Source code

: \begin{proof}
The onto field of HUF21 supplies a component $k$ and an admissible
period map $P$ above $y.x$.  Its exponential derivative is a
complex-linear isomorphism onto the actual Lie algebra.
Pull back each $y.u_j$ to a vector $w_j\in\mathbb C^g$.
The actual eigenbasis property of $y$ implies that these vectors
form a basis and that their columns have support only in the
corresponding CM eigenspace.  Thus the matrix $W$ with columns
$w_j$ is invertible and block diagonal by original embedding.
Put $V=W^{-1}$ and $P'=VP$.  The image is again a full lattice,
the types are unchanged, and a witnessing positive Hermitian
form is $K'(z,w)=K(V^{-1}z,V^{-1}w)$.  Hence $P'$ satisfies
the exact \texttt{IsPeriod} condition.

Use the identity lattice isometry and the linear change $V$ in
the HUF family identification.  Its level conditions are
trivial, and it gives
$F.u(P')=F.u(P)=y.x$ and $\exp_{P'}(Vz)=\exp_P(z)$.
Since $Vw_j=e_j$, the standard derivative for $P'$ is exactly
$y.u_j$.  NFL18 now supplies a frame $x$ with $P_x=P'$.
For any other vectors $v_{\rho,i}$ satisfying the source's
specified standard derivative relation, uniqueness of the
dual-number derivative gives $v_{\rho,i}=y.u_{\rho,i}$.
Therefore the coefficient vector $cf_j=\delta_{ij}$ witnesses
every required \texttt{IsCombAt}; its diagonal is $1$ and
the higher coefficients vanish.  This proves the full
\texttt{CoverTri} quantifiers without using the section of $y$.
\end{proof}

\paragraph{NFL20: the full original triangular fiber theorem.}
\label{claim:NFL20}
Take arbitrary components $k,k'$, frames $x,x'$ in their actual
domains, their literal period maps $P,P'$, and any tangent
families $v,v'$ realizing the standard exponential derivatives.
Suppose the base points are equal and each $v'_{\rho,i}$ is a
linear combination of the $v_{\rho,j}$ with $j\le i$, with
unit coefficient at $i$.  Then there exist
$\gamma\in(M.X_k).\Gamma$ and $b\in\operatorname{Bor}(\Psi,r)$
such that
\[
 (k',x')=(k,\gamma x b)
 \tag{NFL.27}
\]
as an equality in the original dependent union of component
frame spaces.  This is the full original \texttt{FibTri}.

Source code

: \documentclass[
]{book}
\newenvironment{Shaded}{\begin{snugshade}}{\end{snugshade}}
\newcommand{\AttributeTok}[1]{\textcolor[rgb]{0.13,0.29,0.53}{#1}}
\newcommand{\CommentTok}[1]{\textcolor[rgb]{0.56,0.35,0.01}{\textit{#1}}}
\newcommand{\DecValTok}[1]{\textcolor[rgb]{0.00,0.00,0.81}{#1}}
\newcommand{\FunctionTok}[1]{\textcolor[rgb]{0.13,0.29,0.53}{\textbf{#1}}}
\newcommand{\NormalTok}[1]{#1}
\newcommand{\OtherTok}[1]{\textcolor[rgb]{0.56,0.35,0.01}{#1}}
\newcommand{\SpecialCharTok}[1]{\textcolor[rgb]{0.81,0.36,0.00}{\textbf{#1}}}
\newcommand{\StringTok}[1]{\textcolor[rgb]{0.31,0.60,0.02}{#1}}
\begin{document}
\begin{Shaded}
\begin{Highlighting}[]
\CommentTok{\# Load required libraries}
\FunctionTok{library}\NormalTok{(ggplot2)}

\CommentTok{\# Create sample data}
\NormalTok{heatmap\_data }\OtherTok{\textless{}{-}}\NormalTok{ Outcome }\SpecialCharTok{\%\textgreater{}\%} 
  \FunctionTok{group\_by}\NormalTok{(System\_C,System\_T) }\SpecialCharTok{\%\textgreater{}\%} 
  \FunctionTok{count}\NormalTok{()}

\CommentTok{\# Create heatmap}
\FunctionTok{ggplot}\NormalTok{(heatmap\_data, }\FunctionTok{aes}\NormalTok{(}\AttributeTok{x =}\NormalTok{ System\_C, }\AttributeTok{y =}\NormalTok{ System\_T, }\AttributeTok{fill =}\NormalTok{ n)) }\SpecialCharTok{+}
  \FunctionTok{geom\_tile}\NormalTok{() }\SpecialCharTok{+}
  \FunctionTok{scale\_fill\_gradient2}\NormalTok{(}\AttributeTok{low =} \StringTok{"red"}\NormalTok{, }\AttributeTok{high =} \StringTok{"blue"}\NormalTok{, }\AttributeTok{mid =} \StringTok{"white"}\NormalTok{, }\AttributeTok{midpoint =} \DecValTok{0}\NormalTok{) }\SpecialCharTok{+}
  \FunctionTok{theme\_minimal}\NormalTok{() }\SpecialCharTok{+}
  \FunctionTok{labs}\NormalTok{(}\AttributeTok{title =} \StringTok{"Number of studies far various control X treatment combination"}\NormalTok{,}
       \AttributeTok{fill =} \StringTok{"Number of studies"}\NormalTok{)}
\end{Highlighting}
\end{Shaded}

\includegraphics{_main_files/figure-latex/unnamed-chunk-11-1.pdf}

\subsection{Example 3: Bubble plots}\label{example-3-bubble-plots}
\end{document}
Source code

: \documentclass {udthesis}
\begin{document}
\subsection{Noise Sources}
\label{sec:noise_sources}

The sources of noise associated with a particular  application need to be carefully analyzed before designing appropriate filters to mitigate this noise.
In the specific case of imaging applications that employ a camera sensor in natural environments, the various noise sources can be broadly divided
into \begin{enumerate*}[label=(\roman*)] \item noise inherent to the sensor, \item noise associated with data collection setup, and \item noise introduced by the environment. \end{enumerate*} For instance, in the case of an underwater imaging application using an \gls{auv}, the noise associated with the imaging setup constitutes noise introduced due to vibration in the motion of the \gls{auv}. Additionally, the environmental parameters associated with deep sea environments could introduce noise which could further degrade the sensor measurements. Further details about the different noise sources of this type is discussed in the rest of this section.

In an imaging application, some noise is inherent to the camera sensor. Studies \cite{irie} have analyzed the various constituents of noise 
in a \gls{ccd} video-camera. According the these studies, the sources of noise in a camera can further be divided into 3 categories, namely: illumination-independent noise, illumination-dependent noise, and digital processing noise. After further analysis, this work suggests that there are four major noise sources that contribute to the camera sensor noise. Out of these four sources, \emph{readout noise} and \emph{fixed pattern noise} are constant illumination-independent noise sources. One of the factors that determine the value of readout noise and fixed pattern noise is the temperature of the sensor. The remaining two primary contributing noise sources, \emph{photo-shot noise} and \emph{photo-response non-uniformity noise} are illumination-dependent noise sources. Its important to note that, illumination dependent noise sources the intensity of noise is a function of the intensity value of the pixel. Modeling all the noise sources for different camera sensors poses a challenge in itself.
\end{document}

▶ PROBLEM DESCRIPTION: Repeat all of the records, letter for letter.

▶ COMPLETED TASK:
Source code

: \begin{proof}
The onto field of HUF21 supplies a component $k$ and an admissible
period map $P$ above $y.x$.  Its exponential derivative is a
complex-linear isomorphism onto the actual Lie algebra.
Pull back each $y.u_j$ to a vector $w_j\in\mathbb C^g$.
The actual eigenbasis property of $y$ implies that these vectors
form a basis and that their columns have support only in the
corresponding CM eigenspace.  Thus the matrix $W$ with columns
$w_j$ is invertible and block diagonal by original embedding.
Put $V=W^{-1}$ and $P'=VP$.  The image is again a full lattice,
the types are unchanged, and a witnessing positive Hermitian
form is $K'(z,w)=K(V^{-1}z,V^{-1}w)$.  Hence $P'$ satisfies
the exact \texttt{IsPeriod} condition.

Use the identity lattice isometry and the linear change $V$ in
the HUF family identification.  Its level conditions are
trivial, and it gives
$F.u(P')=F.u(P)=y.x$ and $\exp_{P'}(Vz)=\exp_P(z)$.
Since $Vw_j=e_j$, the standard derivative for $P'$ is exactly
$y.u_j$.  NFL18 now supplies a frame $x$ with $P_x=P'$.
For any other vectors $v_{\rho,i}$ satisfying the source's
specified standard derivative relation, uniqueness of the
dual-number derivative gives $v_{\rho,i}=y.u_{\rho,i}$.
Therefore the coefficient vector $cf_j=\delta_{ij}$ witnesses
every required \texttt{IsCombAt}; its diagonal is $1$ and
the higher coefficients vanish.  This proves the full
\texttt{CoverTri} quantifiers without using the section of $y$.
\end{proof}

\paragraph{NFL20: the full original triangular fiber theorem.}
\label{claim:NFL20}
Take arbitrary components $k,k'$, frames $x,x'$ in their actual
domains, their literal period maps $P,P'$, and any tangent
families $v,v'$ realizing the standard exponential derivatives.
Suppose the base points are equal and each $v'_{\rho,i}$ is a
linear combination of the $v_{\rho,j}$ with $j\le i$, with
unit coefficient at $i$.  Then there exist
$\gamma\in(M.X_k).\Gamma$ and $b\in\operatorname{Bor}(\Psi,r)$
such that
\[
 (k',x')=(k,\gamma x b)
 \tag{NFL.27}
\]
as an equality in the original dependent union of component
frame spaces.  This is the full original \texttt{FibTri}.

Source code

: \documentclass[
]{book}
\newenvironment{Shaded}{\begin{snugshade}}{\end{snugshade}}
\newcommand{\AttributeTok}[1]{\textcolor[rgb]{0.13,0.29,0.53}{#1}}
\newcommand{\CommentTok}[1]{\textcolor[rgb]{0.56,0.35,0.01}{\textit{#1}}}
\newcommand{\DecValTok}[1]{\textcolor[rgb]{0.00,0.00,0.81}{#1}}
\newcommand{\FunctionTok}[1]{\textcolor[rgb]{0.13,0.29,0.53}{\textbf{#1}}}
\newcommand{\NormalTok}[1]{#1}
\newcommand{\OtherTok}[1]{\textcolor[rgb]{0.56,0.35,0.01}{#1}}
\newcommand{\SpecialCharTok}[1]{\textcolor[rgb]{0.81,0.36,0.00}{\textbf{#1}}}
\newcommand{\StringTok}[1]{\textcolor[rgb]{0.31,0.60,0.02}{#1}}
\begin{document}
\begin{Shaded}
\begin{Highlighting}[]
\CommentTok{\# Load required libraries}
\FunctionTok{library}\NormalTok{(ggplot2)}

\CommentTok{\# Create sample data}
\NormalTok{heatmap\_data }\OtherTok{\textless{}{-}}\NormalTok{ Outcome }\SpecialCharTok{\%\textgreater{}\%} 
  \FunctionTok{group\_by}\NormalTok{(System\_C,System\_T) }\SpecialCharTok{\%\textgreater{}\%} 
  \FunctionTok{count}\NormalTok{()}

\CommentTok{\# Create heatmap}
\FunctionTok{ggplot}\NormalTok{(heatmap\_data, }\FunctionTok{aes}\NormalTok{(}\AttributeTok{x =}\NormalTok{ System\_C, }\AttributeTok{y =}\NormalTok{ System\_T, }\AttributeTok{fill =}\NormalTok{ n)) }\SpecialCharTok{+}
  \FunctionTok{geom\_tile}\NormalTok{() }\SpecialCharTok{+}
  \FunctionTok{scale\_fill\_gradient2}\NormalTok{(}\AttributeTok{low =} \StringTok{"red"}\NormalTok{, }\AttributeTok{high =} \StringTok{"blue"}\NormalTok{, }\AttributeTok{mid =} \StringTok{"white"}\NormalTok{, }\AttributeTok{midpoint =} \DecValTok{0}\NormalTok{) }\SpecialCharTok{+}
  \FunctionTok{theme\_minimal}\NormalTok{() }\SpecialCharTok{+}
  \FunctionTok{labs}\NormalTok{(}\AttributeTok{title =} \StringTok{"Number of studies far various control X treatment combination"}\NormalTok{,}
       \AttributeTok{fill =} \StringTok{"Number of studies"}\NormalTok{)}
\end{Highlighting}
\end{Shaded}

\includegraphics{_main_files/figure-latex/unnamed-chunk-11-1.pdf}

\subsection{Example 3: Bubble plots}\label{example-3-bubble-plots}
\end{document}
Source code

: \documentclass {udthesis}
\begin{document}
\subsection{Noise Sources}
\label{sec:noise_sources}

The sources of noise associated with a particular  application need to be carefully analyzed before designing appropriate filters to mitigate this noise.
In the specific case of imaging applications that employ a camera sensor in natural environments, the various noise sources can be broadly divided
into \begin{enumerate*}[label=(\roman*)] \item noise inherent to the sensor, \item noise associated with data collection setup, and \item noise introduced by the environment. \end{enumerate*} For instance, in the case of an underwater imaging application using an \gls{auv}, the noise associated with the imaging setup constitutes noise introduced due to vibration in the motion of the \gls{auv}. Additionally, the environmental parameters associated with deep sea environments could introduce noise which could further degrade the sensor measurements. Further details about the different noise sources of this type is discussed in the rest of this section.

In an imaging application, some noise is inherent to the camera sensor. Studies \cite{irie} have analyzed the various constituents of noise 
in a \gls{ccd} video-camera. According the these studies, the sources of noise in a camera can further be divided into 3 categories, namely: illumination-independent noise, illumination-dependent noise, and digital processing noise. After further analysis, this work suggests that there are four major noise sources that contribute to the camera sensor noise. Out of these four sources, \emph{readout noise} and \emph{fixed pattern noise} are constant illumination-independent noise sources. One of the factors that determine the value of readout noise and fixed pattern noise is the temperature of the sensor. The remaining two primary contributing noise sources, \emph{photo-shot noise} and \emph{photo-response non-uniformity noise} are illumination-dependent noise sources. Its important to note that, illumination dependent noise sources the intensity of noise is a function of the intensity value of the pixel. Modeling all the noise sources for different camera sensors poses a challenge in itself.
\end{document}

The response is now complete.